A US housing slump, led by rising mortgage defaults among "subprime" or high-risk customers, has triggered a credit crunch that has wreaked havoc on world markets in recent months. The G7 ministers warned that global growth may be curbed by a further deterioration of the US housing market, tighter credit, high oil and commodity prices and growing inflationary pressures.
"Going forward, we will continue to watch developments closely and will continue to take appropriate actions, individually and collectively, to secure stability and growth in our economies," they said.
The ministers urged banks to come clean on their full subprime loan losses and called for greater financial market transparency. They also urged world oil producers to boost their output to rein in soaring crude prices and called on China to allow its currency to appreciate more quickly.

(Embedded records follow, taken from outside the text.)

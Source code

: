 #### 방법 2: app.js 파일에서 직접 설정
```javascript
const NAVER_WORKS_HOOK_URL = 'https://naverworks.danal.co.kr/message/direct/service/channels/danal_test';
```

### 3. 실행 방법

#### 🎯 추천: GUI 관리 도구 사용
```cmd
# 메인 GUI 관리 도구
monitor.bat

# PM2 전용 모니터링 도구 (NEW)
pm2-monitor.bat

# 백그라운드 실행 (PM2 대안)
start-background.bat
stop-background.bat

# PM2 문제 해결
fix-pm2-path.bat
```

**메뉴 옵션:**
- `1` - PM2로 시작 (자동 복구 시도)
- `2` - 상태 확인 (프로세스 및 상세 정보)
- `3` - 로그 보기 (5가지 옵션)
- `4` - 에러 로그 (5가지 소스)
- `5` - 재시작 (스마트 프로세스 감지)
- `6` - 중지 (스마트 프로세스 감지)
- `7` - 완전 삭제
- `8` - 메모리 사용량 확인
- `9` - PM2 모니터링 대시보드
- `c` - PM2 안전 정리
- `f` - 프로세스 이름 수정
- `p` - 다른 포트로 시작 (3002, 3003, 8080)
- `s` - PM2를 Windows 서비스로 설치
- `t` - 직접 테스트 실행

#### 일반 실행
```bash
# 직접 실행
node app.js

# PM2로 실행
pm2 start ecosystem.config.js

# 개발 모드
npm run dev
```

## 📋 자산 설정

But analysts said that the G7's statement had provided little cheer for investors. "There is nothing new and therefore the market impact will be limited," said Ryohei Muramatsu, head of Group Treasury Asia at Commerzbank in Tokyo.

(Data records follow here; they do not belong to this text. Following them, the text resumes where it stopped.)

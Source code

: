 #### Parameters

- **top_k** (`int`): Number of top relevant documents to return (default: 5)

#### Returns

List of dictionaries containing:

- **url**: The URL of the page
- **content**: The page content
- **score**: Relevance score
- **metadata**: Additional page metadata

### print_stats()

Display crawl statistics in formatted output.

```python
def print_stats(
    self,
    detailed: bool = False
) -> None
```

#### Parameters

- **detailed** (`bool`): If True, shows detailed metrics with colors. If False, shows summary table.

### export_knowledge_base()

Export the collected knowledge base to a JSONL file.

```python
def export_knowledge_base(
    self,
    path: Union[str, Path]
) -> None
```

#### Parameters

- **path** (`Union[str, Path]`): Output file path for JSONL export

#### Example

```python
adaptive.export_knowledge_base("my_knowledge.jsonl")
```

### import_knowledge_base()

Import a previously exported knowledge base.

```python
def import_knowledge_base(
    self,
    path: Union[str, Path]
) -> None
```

"The market needs a quick fix to address two issues at the same time: the collapse of the financial market and an economy (in the US) that is headed towards a recession," he added. Banks, particularly in the United States and Europe, have suffered heavy losses from their exposure to securities backed by troubled US mortgages.
The finance ministers urged "prompt and full disclosure by financial institutions of their losses" from the US subprime crisis. But they stopped short of announcing any concrete new measures to try to bolster their economies or stock markets.

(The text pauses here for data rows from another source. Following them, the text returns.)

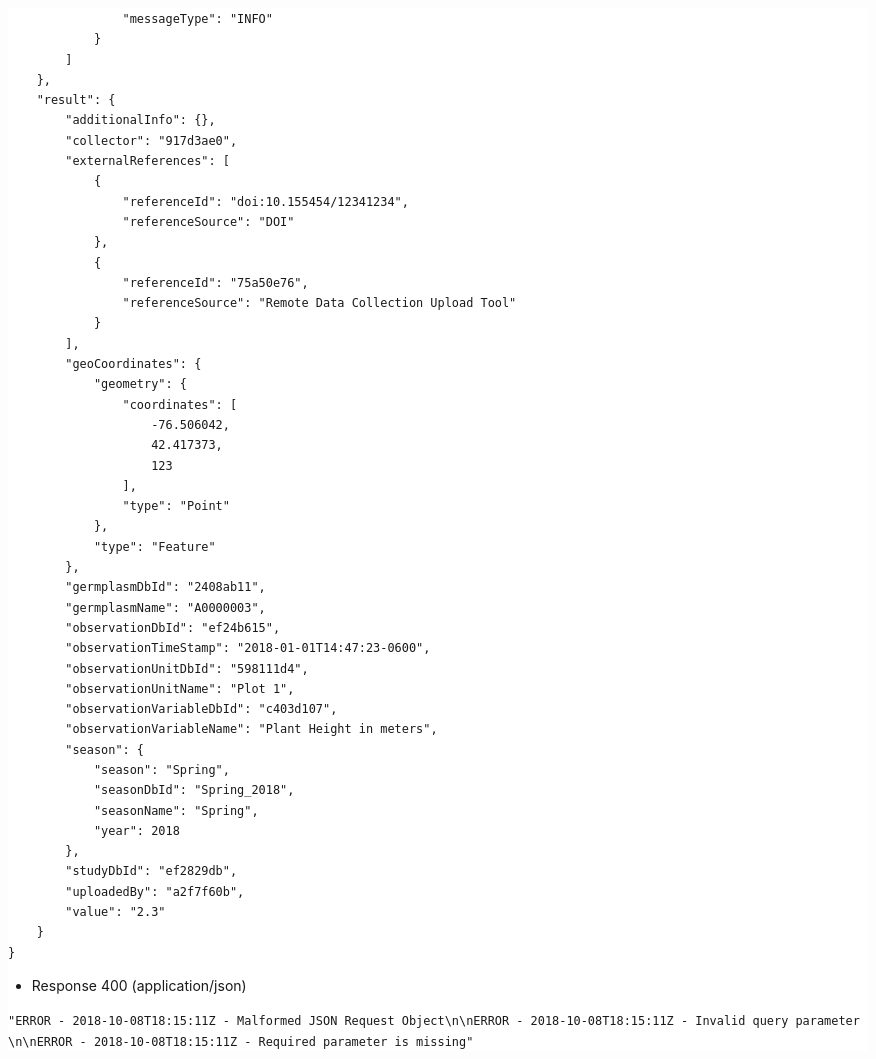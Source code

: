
 ```
                "messageType": "INFO"
            }
        ]
    },
    "result": {
        "additionalInfo": {},
        "collector": "917d3ae0",
        "externalReferences": [
            {
                "referenceId": "doi:10.155454/12341234",
                "referenceSource": "DOI"
            },
            {
                "referenceId": "75a50e76",
                "referenceSource": "Remote Data Collection Upload Tool"
            }
        ],
        "geoCoordinates": {
            "geometry": {
                "coordinates": [
                    -76.506042,
                    42.417373,
                    123
                ],
                "type": "Point"
            },
            "type": "Feature"
        },
        "germplasmDbId": "2408ab11",
        "germplasmName": "A0000003",
        "observationDbId": "ef24b615",
        "observationTimeStamp": "2018-01-01T14:47:23-0600",
        "observationUnitDbId": "598111d4",
        "observationUnitName": "Plot 1",
        "observationVariableDbId": "c403d107",
        "observationVariableName": "Plant Height in meters",
        "season": {
            "season": "Spring",
            "seasonDbId": "Spring_2018",
            "seasonName": "Spring",
            "year": 2018
        },
        "studyDbId": "ef2829db",
        "uploadedBy": "a2f7f60b",
        "value": "2.3"
    }
}
```

+ Response 400 (application/json)
```
"ERROR - 2018-10-08T18:15:11Z - Malformed JSON Request Object\n\nERROR - 2018-10-08T18:15:11Z - Invalid query parameter\n\nERROR - 2018-10-08T18:15:11Z - Required parameter is missing"
```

The US government has prepared a 150-billion-dollar package to stimulate its flagging economy, while the Federal Reserve has slashed interest rates several times since last September.
But analysts say other G7 members have more limited room for measures to stimulate demand, particularly Japan, the world's second-largest economy, which has huge national debts and interest rates of just 0.5 percent. "It is the responsibility of each country's authorities to decide an appropriate policy" based on the various risks facing their economies, Bank of Japan governor Toshihiko Fukui told reporters.
The G7 renewed a call on China to allow faster appreciation of the yuan to try to ease trade imbalances with the rapidly growing Asian nation. It also reiterated that foreign exchange rates should reflect fundamentals and that excess volatility is undesirable, but made no mention of the weakness of the dollar despite European concerns about the soaring euro.